The ruling will be appealed to the state Court of Appeal in San Francisco and proceed from there to the state Supreme Court, probably sometime next year. Under standard legal doctrines, each of those courts will take an independent look at the case, paying little regard to any previous ruling.
"These are questions of law," said Jesse Choper, professor of constitutional law at the University of California, Berkeley's Boalt Hall School of Law. Because Kramer heard no witnesses, made no factual findings and based his ruling solely on his analysis of the law and the state Constitution, Choper said, higher courts are not required to give any weight to his conclusions before reaching their own.
The state Supreme Court has shown no eagerness to rule on the validity of the law that defines marriage as a union of a man and a woman.
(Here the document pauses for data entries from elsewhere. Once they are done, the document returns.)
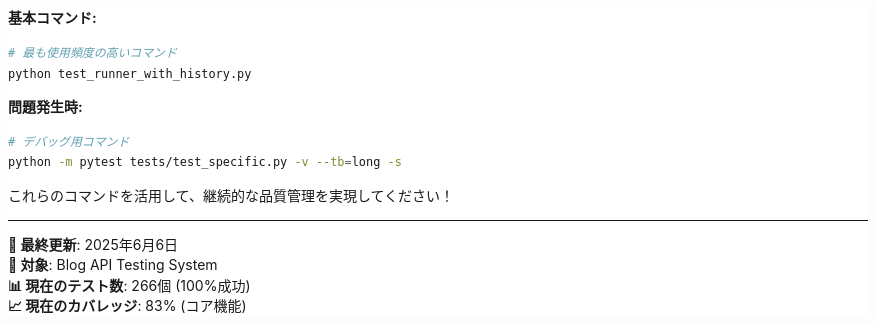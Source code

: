 **基本コマンド:**
```bash
# 最も使用頻度の高いコマンド
python test_runner_with_history.py
```

**問題発生時:**
```bash
# デバッグ用コマンド
python -m pytest tests/test_specific.py -v --tb=long -s
```

これらのコマンドを活用して、継続的な品質管理を実現してください！

---

**📅 最終更新**: 2025年6月6日  
**🎯 対象**: Blog API Testing System  
**📊 現在のテスト数**: 266個 (100%成功)  
**📈 現在のカバレッジ**: 83% (コア機能)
When the court overturned San Francisco Mayor Gavin Newsom's order authorizing same-sex marriages last year, it did so on the narrowest possible grounds that Newsom had no authority to override a state law on his own and avoided tipping its hand on the underlying constitutional issue, which it left to lower courts.
It is a court "even more cautious than it is conservative," said San Francisco attorney Dennis Maio, who spent 20 years on the high court's staff. He declined to predict the outcome once it gets to the state's Supreme Court but said one question the justices are likely to ask themselves is, "Are we going ahead of society?"
As the case begins the appeal process, one central issue is sure to be Kramer's eye-catching conclusion that there is no rational basis for the marriage law.
The judge said the state's rationale that California can preserve the traditional definition of marriage while offering marriage-like benefits to same-sex domestic partners was an empty vessel. Tradition cannot justify discrimination, he said, and the new domestic partner law is the kind of "separate but equal" approach that the U.S. Supreme Court repudiated in its landmark 1954 Brown vs. Board of Education school segregation case.
Maio said Kramer might have given short shrift to the argument that the state has met its obligation of equality with the domestic partner law.